On this day, 1 September 1984: Eagle and Scream!
On this day, 1 September 1984 … Rather like Misty, but, with only 15 issues to its wonderful name, Scream! is one of those gems of the IPC comics range that one feels could have become as successful as 2000AD. But circumstances worked against this horror-themed title, whose creators included writers such as John Wagner, Alan Grant and Alan Moore, and artists Eric Bradbury, Jim Watson, Jesus Redondo and Jose Ortiz. The fifteenth and final standalone issue of Scream! appeared on 30 June 1984, although it was not heralded as such. An NUJ strike meant that the sixteenth issue was delayed (along with thirteen other IPC comics and magazines), but while 2000AD and others returned to the newsagents' shelves after a month or so, Scream! appeared to be lost for ever.
That is until this issue of Eagle appeared with a tiny Scream! logo occupying a couple of inches of its masthead. Despite the low-key merger, Scream! brought a lot of horrible goodness to Eagle. The latter publication must have picked up a lot of bemused new readers, as well as the continuation of the classic Monster saga and – best of all – The Thirteenth Floor, the ongoing tales of unassuming tower block Maxwell Tower, whose daily activities were monitored and regulated by a computer called Max. Bullies and ne’er-do-wells would be summoned, with or against their will, to the thirteenth floor of the building where Max would unleash their greatest nightmares upon them. In addition to being the star of a wonderful, long-running series, written by Wagner and Grant (under the pseudonym Ian Holland) and drawn by Ortiz, Max would eventually take over the fictional editorship of Eagle.

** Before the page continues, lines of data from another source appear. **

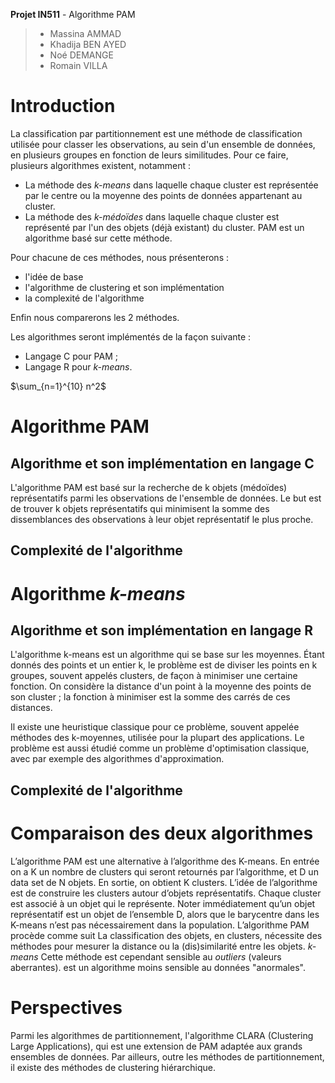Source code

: **Projet IN511** - Algorithme PAM
> - Massina AMMAD
> - Khadija BEN AYED
> - Noé DEMANGE
> - Romain VILLA

# Introduction
La classification par partitionnement est une méthode de classification utilisée pour classer les observations, au sein d'un ensemble de données, en plusieurs groupes en fonction de leurs similitudes.
Pour ce faire, plusieurs algorithmes existent, notamment :
- La méthode des _k-means_ dans laquelle chaque cluster est représentée par le centre ou la moyenne des points de données appartenant au cluster. 
- La méthode des _k-médoïdes_ dans laquelle chaque cluster est représenté par l'un des objets (déjà existant) du cluster. PAM est un algorithme basé sur cette méthode.

Pour chacune de ces méthodes, nous présenterons :
- l'idée de base
- l'algorithme de clustering et son implémentation
- la complexité de l'algorithme

Enfin nous comparerons les 2 méthodes.

Les algorithmes seront implémentés de la façon suivante :
- Langage C pour PAM ;
- Langage R pour _k-means_.


$\sum_{n=1}^{10} n^2$

# Algorithme PAM
## Algorithme et son implémentation en langage C
L'algorithme PAM est basé sur la recherche de k objets (médoïdes) représentatifs parmi les observations de l'ensemble de données. Le but est de trouver k objets représentatifs qui minimisent la somme des dissemblances des observations à leur objet représentatif le plus proche.
## Complexité de l'algorithme

# Algorithme _k-means_
## Algorithme et son implémentation en langage R
L'algorithme k-means est un algorithme qui se base sur les moyennes. Étant donnés des points et un entier k, le problème est de diviser les points en k groupes, souvent appelés clusters, de façon à minimiser une certaine fonction. On considère la distance d'un point à la moyenne des points de son cluster ; la fonction à minimiser est la somme des carrés de ces distances.

Il existe une heuristique classique pour ce problème, souvent appelée méthodes des k-moyennes, utilisée pour la plupart des applications. Le problème est aussi étudié comme un problème d'optimisation classique, avec par exemple des algorithmes d'approximation.

## Complexité de l'algorithme


# Comparaison des deux algorithmes
L’algorithme PAM est une alternative à l’algorithme des K-means. En entrée on a K un nombre de clusters qui seront retournés par l’algorithme, et D un data set de N objets. En sortie, on obtient K clusters. L’idée de l’algorithme est de construire les clusters autour d’objets représentatifs. Chaque cluster est associé à un objet qui le représente. Noter immédiatement qu’un objet représentatif est un objet de l’ensemble D, alors que le barycentre dans les K-means n’est pas nécessairement dans la population. L’algorithme PAM procède comme suit
La classification des objets, en clusters, nécessite des méthodes pour mesurer la distance ou la (dis)similarité entre les objets. 
_k-means_ Cette méthode est cependant sensible au _outliers_ (valeurs aberrantes). est un algorithme moins sensible au données "anormales".

# Perspectives 
Parmi les algorithmes de partitionnement, l'algorithme CLARA (Clustering Large Applications), qui est une extension de PAM adaptée aux grands ensembles de données. Par ailleurs, outre les méthodes de partitionnement, il existe des méthodes de clustering hiérarchique.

Eagle had by this stage reclaimed its status as one of the top brands in the IPC range. Since abandoning its initial photo-story format, the relaunched title provided consistently strong adventure fare, headlined by Dan Dare and Doomlord, and also featuring the likes of Wagner/John Burns boxing tale The Fists of Danny Pyke and the Scott Goodall/Eduardo Vanyo story The Brothers (which concluded in this issue – possibly prematurely to make a bit of room for the Scream! merger, as the ending does seem a little rushed).